Tidak ada perayaan formal: Sahabat dan tabi‘in tidak mengenal Maulid sebagai acara.
Muncul sebagai budaya: Perayaan Maulid lahir dalam sejarah kemudian, dengan beragam bentuk sesuai konteks masyarakat muslim.
Hal ini sejalan dengan teori antropologi agama: banyak tradisi keagamaan berkembang sebagai ekspresi cinta dan penghormatan, meski tidak selalu berasal langsung dari nash syar‘i.
Pertanyaan “Apakah perayaan Maulid sudah ada di masa Rasulullah Shallallahu ‘Alaihi Wasallam?” dapat dijawab dengan tegas:
Rasulullah Shallallahu ‘Alaihi Wasallam tidak pernah merayakan Maulid dalam bentuk seremonial tahunan, melainkan hanya menandai hari kelahirannya dengan puasa Senin sebagai bentuk syukur.

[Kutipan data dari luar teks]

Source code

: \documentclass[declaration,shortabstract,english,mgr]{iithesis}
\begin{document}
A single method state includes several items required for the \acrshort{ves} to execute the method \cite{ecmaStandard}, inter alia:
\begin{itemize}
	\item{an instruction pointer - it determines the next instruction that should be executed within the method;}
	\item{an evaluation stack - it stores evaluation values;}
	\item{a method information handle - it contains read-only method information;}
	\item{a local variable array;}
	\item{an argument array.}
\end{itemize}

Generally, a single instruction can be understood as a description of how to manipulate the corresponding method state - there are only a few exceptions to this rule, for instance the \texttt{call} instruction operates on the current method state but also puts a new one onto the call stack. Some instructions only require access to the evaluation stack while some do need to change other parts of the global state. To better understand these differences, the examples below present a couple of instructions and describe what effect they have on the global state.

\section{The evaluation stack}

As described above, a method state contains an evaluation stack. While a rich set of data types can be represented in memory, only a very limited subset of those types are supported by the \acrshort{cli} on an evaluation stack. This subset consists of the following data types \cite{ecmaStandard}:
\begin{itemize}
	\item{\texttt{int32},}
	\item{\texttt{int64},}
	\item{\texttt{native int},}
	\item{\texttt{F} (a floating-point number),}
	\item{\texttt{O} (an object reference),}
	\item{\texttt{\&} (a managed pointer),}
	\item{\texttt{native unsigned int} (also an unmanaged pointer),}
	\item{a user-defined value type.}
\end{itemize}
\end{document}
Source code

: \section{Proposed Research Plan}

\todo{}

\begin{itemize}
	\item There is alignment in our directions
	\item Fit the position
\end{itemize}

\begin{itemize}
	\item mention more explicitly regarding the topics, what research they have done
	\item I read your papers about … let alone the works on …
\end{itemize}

Para sahabat juga tidak mengenal perayaan Maulid, karena fokus mereka adalah menjaga sunnah Nabi Shallallahu ‘Alaihi Wasallam.
Perayaan Maulid baru muncul pada abad ke-4 H dan berkembang dalam sejarah sebagai tradisi budaya Islam.
Ulama berbeda pendapat: sebagian menolak sebagai bid‘ah, sebagian lain menerima sebagai bid‘ah hasanah atau sarana dakwah.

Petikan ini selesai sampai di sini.